I was lucky to spend some time in a beautiful part of North Wales and take some high-dynamic range (HDR) photographs shown on this web page. What you can see on your monitor is just a small portion of the luminance range of the original scenes. To explore the full range of light preserved in these pictures, move the slider below each photograph.
How is it different from thousands of photographs on Flickr and everywhere else? The contrast in these photographs is undistorted by any artificial (photographic) process, known as tone-mapping. We can expect that electronic displays in the future will be much brighter and able to show the full dynamic range of light captured in these photographs with almost no need for tone-mapping. What difference it is going to make? Almost as much difference as between looking at the printed photograph of a nice mountain scenery and seeing that scenery in real-world (perhaps through the window of your display).

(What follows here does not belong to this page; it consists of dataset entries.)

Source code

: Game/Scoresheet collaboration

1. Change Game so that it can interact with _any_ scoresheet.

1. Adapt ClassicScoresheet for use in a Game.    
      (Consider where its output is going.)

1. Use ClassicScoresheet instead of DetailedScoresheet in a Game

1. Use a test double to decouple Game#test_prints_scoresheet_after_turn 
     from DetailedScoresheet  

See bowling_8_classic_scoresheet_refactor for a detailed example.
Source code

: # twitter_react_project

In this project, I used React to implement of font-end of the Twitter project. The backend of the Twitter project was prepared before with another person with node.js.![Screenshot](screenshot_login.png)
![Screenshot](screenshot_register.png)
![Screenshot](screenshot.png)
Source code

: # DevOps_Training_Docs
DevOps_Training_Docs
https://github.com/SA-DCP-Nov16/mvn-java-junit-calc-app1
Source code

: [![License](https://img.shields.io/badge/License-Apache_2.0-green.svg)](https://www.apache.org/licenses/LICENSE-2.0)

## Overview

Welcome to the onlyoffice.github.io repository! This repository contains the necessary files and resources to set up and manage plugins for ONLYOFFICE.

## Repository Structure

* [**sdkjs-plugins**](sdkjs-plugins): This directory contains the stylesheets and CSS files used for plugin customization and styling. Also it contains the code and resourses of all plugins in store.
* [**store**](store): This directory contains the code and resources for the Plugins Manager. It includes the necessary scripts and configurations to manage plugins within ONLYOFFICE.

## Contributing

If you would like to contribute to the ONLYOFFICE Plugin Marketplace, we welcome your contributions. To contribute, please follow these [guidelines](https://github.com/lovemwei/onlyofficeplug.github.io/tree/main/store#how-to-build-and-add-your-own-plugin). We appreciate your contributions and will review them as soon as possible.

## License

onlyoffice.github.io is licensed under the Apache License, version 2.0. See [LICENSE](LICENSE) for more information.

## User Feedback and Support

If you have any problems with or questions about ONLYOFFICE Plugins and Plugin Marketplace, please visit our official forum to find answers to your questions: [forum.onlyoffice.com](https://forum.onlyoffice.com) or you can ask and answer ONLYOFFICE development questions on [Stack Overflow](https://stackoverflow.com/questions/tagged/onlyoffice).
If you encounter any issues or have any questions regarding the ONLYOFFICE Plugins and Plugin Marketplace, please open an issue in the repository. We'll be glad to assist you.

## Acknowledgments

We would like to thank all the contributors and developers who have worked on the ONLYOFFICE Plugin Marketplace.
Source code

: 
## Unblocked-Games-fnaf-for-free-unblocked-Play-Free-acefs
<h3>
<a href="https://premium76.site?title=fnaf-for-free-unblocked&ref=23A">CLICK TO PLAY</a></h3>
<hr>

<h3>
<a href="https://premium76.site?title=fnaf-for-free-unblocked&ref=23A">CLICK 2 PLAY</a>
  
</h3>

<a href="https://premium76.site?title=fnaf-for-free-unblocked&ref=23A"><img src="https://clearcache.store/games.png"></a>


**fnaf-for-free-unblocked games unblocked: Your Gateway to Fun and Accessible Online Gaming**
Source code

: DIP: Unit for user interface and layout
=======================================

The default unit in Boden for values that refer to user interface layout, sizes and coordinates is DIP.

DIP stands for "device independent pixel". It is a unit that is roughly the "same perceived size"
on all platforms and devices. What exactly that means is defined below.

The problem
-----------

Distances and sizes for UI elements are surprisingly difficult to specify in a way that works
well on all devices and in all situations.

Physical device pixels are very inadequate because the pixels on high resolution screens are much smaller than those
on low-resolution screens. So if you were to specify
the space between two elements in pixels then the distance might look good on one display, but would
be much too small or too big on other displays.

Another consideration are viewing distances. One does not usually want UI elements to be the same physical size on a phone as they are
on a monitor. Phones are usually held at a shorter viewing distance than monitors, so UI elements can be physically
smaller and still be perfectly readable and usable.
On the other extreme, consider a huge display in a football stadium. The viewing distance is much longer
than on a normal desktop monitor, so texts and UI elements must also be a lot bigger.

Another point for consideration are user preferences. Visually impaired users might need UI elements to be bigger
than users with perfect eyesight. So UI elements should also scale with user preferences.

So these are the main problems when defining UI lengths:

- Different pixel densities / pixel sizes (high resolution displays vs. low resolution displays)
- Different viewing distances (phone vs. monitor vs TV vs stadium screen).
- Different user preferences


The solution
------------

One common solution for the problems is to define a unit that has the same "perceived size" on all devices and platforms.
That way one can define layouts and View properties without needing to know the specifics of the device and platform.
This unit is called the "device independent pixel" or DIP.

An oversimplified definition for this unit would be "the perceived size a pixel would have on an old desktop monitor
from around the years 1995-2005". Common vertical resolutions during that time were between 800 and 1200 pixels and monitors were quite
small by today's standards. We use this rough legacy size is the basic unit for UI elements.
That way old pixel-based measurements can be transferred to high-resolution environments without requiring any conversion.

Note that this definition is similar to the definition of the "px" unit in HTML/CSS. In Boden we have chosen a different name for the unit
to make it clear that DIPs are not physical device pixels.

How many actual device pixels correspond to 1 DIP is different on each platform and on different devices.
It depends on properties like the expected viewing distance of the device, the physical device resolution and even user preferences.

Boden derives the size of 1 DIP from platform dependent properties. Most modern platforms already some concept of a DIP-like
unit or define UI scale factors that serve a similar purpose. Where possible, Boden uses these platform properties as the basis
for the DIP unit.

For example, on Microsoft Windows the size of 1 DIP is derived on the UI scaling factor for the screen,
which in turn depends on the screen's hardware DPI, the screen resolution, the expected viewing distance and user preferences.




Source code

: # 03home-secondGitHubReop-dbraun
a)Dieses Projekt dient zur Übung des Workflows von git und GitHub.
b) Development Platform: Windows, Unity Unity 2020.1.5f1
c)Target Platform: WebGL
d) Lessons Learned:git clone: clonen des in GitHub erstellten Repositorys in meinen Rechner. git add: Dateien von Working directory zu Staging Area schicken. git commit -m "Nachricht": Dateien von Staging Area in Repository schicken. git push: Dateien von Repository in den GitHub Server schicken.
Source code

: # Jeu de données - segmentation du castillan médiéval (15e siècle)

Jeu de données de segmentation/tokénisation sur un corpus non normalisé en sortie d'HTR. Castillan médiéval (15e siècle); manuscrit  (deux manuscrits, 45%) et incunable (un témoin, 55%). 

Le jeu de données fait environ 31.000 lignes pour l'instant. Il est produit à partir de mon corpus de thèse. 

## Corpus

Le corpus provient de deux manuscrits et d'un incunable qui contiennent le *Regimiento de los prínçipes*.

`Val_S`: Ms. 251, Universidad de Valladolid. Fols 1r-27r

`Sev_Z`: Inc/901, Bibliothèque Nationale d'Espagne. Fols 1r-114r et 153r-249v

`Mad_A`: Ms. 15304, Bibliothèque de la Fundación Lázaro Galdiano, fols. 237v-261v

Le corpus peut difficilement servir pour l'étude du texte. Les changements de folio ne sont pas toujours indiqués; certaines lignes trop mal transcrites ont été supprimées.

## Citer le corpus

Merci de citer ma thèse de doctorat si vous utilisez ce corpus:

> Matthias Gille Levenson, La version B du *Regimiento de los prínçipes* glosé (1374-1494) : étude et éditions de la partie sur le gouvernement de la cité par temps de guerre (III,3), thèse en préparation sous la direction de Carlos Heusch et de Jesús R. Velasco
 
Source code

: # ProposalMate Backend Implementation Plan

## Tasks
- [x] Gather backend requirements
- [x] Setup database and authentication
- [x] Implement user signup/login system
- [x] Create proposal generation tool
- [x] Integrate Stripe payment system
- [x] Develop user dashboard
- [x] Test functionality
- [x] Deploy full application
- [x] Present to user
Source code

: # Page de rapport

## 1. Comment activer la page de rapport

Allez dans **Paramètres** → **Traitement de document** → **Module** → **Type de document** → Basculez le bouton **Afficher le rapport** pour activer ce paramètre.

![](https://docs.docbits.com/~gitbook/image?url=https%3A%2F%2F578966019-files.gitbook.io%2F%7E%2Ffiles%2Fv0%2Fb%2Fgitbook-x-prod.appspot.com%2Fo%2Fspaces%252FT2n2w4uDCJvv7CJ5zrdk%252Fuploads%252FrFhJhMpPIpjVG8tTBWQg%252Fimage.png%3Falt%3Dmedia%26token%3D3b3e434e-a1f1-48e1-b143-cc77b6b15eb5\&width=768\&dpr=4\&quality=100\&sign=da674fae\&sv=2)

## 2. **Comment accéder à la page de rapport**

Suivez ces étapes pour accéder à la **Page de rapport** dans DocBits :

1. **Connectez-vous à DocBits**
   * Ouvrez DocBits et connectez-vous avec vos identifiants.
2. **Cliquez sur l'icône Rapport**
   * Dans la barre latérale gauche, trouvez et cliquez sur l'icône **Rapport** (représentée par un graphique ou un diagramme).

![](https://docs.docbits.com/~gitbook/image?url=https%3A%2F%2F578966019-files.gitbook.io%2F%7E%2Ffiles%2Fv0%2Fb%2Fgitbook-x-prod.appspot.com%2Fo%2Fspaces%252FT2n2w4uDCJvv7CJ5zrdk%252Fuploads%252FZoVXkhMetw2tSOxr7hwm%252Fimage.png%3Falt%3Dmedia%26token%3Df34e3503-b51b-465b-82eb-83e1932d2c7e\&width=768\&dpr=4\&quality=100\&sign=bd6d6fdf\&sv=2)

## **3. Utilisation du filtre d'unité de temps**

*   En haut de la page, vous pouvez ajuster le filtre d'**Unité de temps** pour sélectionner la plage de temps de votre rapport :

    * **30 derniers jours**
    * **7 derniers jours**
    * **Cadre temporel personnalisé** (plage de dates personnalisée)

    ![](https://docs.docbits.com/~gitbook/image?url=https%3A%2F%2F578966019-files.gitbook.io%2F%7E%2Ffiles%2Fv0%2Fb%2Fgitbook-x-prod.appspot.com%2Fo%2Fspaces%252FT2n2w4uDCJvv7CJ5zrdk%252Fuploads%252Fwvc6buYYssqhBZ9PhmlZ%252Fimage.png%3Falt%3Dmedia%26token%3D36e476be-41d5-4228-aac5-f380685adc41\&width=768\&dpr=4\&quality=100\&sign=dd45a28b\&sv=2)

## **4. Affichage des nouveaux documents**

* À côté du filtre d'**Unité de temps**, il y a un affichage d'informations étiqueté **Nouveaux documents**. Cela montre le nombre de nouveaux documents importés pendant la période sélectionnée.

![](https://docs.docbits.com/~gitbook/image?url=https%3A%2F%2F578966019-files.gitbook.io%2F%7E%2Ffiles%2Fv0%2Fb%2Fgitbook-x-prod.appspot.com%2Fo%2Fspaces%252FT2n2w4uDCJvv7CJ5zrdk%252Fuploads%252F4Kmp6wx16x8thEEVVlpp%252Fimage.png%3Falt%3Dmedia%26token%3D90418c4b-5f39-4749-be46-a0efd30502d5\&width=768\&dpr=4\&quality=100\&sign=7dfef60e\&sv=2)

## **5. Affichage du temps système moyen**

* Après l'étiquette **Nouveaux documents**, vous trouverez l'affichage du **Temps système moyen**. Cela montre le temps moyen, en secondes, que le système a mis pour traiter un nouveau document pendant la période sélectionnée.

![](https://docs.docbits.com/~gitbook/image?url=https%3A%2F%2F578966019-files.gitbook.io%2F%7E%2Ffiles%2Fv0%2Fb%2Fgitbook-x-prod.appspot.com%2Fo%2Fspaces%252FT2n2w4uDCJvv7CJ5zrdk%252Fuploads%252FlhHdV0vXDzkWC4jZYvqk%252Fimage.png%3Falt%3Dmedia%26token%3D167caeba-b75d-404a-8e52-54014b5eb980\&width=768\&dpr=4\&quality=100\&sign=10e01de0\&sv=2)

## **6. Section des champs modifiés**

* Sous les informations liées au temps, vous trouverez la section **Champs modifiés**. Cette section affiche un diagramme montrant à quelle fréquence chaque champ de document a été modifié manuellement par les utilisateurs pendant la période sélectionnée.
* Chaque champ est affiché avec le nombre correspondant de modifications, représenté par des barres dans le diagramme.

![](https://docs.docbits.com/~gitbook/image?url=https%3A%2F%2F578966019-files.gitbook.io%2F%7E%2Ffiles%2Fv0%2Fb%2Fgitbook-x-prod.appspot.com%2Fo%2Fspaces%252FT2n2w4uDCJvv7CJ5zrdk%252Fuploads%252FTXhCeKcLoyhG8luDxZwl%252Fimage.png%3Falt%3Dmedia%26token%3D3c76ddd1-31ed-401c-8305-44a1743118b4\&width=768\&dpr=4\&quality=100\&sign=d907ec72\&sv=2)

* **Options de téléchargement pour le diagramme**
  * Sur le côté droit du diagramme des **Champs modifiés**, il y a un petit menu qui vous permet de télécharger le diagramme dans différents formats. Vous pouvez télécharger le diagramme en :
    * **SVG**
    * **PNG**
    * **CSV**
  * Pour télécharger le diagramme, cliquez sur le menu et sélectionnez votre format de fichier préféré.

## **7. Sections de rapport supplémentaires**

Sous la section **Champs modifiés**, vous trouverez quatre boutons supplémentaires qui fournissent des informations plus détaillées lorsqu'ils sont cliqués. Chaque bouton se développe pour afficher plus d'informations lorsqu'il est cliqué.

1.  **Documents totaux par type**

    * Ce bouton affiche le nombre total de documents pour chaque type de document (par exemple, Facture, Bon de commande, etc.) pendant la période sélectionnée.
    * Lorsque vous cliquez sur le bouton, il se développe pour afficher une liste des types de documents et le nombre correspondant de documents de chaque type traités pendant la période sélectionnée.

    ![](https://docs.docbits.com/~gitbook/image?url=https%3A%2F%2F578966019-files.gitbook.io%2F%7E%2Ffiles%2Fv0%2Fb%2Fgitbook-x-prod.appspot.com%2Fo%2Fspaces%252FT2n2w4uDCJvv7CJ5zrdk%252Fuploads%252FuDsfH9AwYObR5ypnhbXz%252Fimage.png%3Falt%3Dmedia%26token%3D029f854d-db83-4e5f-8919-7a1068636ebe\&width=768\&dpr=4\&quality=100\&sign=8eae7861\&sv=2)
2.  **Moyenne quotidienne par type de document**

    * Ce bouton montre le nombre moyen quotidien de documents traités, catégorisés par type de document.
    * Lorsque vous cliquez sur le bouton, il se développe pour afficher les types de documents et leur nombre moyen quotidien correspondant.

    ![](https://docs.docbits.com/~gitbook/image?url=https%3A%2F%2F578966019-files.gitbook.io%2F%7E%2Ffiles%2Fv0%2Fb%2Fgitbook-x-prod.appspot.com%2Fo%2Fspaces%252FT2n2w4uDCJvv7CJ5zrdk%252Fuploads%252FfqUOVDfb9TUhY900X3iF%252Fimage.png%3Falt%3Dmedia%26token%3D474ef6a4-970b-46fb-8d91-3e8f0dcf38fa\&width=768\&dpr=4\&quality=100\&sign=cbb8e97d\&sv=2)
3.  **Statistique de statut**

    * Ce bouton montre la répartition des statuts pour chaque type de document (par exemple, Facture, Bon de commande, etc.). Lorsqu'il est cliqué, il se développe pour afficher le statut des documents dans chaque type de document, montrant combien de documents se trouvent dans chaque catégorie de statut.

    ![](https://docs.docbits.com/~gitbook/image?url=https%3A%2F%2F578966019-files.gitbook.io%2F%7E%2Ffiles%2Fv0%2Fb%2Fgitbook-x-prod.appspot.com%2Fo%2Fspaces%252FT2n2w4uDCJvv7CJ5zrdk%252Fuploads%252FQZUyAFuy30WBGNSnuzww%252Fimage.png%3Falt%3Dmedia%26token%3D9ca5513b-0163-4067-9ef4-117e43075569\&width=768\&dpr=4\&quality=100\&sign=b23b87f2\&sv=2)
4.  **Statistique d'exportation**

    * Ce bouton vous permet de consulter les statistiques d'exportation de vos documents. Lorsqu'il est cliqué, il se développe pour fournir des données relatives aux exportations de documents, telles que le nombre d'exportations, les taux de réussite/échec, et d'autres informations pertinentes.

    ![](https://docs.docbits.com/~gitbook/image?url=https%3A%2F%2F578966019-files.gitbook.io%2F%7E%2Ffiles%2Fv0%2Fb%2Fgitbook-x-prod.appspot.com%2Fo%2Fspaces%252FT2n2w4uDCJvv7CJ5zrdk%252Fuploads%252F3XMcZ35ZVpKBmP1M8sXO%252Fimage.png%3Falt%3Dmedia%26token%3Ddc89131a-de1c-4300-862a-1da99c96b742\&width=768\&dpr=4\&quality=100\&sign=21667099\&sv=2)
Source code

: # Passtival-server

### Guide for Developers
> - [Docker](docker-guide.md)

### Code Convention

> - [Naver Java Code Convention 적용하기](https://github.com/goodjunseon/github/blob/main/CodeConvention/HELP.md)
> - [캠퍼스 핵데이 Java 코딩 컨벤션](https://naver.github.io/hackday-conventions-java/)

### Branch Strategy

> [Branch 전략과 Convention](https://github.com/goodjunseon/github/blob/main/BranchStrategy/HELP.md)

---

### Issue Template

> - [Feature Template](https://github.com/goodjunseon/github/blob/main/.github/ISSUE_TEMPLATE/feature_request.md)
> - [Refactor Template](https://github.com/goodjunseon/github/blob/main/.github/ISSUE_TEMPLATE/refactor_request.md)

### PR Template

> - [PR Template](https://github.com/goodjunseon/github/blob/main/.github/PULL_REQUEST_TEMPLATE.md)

When are we going to experience real-world lighting on displays? There is still a long way to go because imaging industry must make a major shift from an 8-bit display-referred era, which relies on photographic principles developed over 100 years ago. The current image and video formats preserve as much information as can be shown on the existing, very limited displays. The future media content should preserve at least as much information as the human eye can see. The research in my group explores the ways to preserve, process and display such real-world scenes in a visually optimal way.
This page is also meant to promote some of our research. You are able to see these photographs in your browser thanks to the HDR-HTML viewer, which can be generated by the free software (GPL) - pfstools. HDR-HTML relies entirely on HTML5 and no Flash is required (will work on iPad).
The panoramas were stitched with Hugin.